In every issue of Ms., we track research on our progress in the fight for equality, catalogue can’t-miss quotes from feminist voices and keep tabs on the feminist movement’s many milestones. We’re Keeping Score online, too—in this biweekly roundup.
Lest We Forget
+ “It’s powerful that a whole league would put the name of a sister that’s fallen [on their backs]. None of us had met [Breonna Taylor] before, and it doesn’t matter. That’s what we’re trying to get the point across to a lot of people in America: Even if the issues don’t directly affect you, or it never affects you, it’s still your problem. We need to understand that we all have to be a part of shifting the culture.”

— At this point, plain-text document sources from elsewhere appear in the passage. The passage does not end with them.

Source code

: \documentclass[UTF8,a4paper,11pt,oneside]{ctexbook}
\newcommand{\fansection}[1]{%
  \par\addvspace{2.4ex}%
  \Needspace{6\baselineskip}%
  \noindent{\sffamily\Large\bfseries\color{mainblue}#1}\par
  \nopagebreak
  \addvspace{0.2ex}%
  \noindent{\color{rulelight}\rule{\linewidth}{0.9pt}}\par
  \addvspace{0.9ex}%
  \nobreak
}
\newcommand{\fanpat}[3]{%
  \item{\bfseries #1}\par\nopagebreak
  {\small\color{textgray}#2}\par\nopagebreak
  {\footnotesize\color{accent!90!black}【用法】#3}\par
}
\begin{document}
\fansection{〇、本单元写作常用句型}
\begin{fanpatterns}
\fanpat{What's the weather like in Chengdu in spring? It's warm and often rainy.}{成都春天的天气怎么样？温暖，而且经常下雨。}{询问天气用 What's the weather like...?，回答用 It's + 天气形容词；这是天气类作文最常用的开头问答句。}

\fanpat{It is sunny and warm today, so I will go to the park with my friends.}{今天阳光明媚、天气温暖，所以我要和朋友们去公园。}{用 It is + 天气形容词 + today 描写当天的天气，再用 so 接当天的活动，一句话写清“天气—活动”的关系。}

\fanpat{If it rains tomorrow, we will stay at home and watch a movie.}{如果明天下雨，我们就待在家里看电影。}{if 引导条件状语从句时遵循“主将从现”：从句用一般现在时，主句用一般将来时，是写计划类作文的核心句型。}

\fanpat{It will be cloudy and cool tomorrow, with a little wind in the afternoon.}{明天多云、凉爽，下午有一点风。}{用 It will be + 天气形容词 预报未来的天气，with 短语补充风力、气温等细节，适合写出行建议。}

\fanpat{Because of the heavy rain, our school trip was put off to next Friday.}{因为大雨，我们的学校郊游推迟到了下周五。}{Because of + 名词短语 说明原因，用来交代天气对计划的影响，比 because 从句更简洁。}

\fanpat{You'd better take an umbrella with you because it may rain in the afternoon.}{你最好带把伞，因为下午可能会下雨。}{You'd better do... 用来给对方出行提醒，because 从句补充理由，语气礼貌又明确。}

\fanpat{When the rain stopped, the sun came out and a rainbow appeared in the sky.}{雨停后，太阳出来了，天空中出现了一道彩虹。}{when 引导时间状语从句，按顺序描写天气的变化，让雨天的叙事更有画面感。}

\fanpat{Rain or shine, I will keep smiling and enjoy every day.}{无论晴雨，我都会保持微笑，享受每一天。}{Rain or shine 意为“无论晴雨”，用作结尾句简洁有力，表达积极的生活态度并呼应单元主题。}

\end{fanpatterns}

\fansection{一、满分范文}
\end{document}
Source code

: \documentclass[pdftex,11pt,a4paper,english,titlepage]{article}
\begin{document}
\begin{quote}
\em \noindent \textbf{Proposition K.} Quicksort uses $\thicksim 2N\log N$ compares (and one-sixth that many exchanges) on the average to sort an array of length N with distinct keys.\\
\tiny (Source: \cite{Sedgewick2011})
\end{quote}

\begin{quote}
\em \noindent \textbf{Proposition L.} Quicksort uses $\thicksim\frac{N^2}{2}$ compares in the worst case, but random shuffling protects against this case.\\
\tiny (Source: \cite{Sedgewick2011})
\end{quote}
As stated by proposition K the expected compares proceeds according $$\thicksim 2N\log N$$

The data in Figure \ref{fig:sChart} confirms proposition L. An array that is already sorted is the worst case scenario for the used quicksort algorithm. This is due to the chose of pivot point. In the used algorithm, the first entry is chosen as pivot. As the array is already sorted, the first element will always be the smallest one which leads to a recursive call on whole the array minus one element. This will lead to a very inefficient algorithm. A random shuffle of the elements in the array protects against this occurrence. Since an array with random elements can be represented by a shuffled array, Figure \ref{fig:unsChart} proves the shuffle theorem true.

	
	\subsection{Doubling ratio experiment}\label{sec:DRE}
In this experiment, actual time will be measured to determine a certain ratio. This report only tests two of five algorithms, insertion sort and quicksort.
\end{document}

—WNBA Player Renee Montgomery in an interview with The 19th
+ “Women tend to run because we want to get something done. I call it ‘GSD’—Get Stuff Done.”
—Oregon Gov. Kate Brown at a Democratic Governors Association panel
+ “Do you seriously wonder, Mr. President, why this is the first time in decades that America has seen this level of violence? It’s you who have created the hate and the division.”
—Portland’s Mayor Ted Wheeler, after a member of a far-right group was fatally shot during protests in his city.
+ “How many African American lives would’ve been saved if the women’s suffrage movement would’ve worked with Ida B. Wells against lynching? And so I think at the same time we celebrate [the 19th Amendment], we have to hold these suffragists accountable for continuing the racism that was present in this society, and still is, and for fostering the voter suppression that we are still fighting in the 2020 election.”
—Sally Roesch Wagner, historian and director of the Matilda Joslyn Gage Foundation, on an episode of “On The Issues with Michele Goodwin.’
+ “I’m not sad. I don’t want your pity. I want change.”
—Letetra Widman, the sister of Jacob Blake.
+ “[Chadwick Boseman] was the epitome of kindness, elegance, diligence and grace. On many an occasion I would think how thankful I was that he was the leading man I was working closely with. A true class act. And so perfectly equipped to take on the responsibility of leading the franchise that changed everything for Black representation.”
—Danai Gurira, co-star to late actor Chadwick Boseman
+ Tennis star Naomi Osaka entered a stadium in the U.S. Open wearing a Breonna Taylor mask. She says she has masks with the names of seven different victims of police brutality and plans to continue wearing them throughout the competition.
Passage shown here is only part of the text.